Work instruction:
Only lines holding the word "Judge" are wanted from the records; copy all of them.

══ Records for this task ══

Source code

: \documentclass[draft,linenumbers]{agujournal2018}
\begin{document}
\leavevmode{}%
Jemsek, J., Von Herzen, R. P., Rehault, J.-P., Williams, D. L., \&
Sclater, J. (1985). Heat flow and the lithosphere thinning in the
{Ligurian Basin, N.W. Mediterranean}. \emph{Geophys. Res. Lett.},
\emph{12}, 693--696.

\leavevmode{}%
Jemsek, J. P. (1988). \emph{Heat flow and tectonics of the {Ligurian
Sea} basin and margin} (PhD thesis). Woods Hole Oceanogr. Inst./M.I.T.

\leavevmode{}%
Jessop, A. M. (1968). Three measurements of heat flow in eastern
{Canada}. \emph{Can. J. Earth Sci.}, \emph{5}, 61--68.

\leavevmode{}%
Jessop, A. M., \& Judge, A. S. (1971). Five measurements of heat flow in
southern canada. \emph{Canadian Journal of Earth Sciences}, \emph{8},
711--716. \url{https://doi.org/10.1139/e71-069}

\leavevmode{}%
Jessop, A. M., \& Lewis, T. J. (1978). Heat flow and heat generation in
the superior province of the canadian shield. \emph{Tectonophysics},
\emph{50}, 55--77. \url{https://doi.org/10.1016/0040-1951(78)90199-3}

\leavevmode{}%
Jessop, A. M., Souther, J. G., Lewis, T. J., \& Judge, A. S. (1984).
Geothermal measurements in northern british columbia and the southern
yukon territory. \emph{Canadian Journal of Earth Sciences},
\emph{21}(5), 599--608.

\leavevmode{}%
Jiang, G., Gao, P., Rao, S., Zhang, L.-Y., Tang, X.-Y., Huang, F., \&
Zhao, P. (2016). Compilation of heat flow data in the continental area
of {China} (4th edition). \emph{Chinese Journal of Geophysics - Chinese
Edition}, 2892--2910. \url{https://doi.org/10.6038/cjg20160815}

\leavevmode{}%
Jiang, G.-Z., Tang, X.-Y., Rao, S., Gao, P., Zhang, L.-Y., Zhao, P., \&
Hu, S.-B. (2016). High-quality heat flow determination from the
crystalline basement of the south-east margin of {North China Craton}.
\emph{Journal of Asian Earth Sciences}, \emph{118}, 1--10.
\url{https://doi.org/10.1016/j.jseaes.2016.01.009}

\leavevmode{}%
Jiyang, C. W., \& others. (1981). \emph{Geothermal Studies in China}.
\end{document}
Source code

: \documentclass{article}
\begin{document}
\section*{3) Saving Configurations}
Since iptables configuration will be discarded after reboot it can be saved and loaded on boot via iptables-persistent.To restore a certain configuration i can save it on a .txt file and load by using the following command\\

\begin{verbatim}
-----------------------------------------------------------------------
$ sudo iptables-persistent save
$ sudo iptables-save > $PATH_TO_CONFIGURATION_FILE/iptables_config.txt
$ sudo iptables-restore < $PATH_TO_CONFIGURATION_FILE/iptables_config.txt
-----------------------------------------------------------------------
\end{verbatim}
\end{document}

═══
══ Records for this task ══

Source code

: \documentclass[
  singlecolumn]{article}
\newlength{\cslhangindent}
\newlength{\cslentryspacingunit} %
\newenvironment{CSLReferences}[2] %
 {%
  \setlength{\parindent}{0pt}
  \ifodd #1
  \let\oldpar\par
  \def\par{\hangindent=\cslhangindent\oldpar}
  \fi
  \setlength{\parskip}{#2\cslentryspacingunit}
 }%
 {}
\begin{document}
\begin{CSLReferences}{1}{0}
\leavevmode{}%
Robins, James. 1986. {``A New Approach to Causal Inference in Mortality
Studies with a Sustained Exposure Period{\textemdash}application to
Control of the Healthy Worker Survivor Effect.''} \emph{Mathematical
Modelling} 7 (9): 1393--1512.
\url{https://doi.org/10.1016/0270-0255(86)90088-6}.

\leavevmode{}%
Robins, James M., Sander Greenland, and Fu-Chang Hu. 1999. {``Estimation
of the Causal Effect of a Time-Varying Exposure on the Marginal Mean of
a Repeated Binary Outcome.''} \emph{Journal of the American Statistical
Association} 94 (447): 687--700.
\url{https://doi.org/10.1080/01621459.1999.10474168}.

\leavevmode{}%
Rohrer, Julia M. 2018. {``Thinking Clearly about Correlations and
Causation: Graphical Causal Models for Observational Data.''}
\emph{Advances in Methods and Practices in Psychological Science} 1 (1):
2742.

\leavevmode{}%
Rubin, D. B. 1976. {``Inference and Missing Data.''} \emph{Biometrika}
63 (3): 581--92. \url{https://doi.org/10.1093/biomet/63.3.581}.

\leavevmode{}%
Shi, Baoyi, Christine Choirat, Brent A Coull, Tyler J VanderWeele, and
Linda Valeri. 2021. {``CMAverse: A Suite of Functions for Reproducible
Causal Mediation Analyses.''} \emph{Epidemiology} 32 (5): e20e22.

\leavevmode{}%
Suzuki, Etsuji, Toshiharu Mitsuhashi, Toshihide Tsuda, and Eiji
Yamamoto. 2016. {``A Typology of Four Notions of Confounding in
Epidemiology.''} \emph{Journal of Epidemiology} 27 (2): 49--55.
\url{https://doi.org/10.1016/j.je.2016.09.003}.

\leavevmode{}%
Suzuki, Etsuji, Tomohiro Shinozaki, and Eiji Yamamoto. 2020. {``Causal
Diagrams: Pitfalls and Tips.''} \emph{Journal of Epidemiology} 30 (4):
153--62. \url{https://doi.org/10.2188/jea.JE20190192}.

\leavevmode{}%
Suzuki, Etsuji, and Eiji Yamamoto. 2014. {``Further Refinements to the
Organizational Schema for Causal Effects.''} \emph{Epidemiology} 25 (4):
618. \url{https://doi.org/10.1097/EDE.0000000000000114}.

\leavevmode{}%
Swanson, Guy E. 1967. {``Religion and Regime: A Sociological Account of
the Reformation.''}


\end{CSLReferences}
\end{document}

═══

Exercise output:
Jessop, A. M., \& Judge, A. S. (1971). Five measurements of heat flow in
Jessop, A. M., Souther, J. G., Lewis, T. J., \& Judge, A. S. (1984).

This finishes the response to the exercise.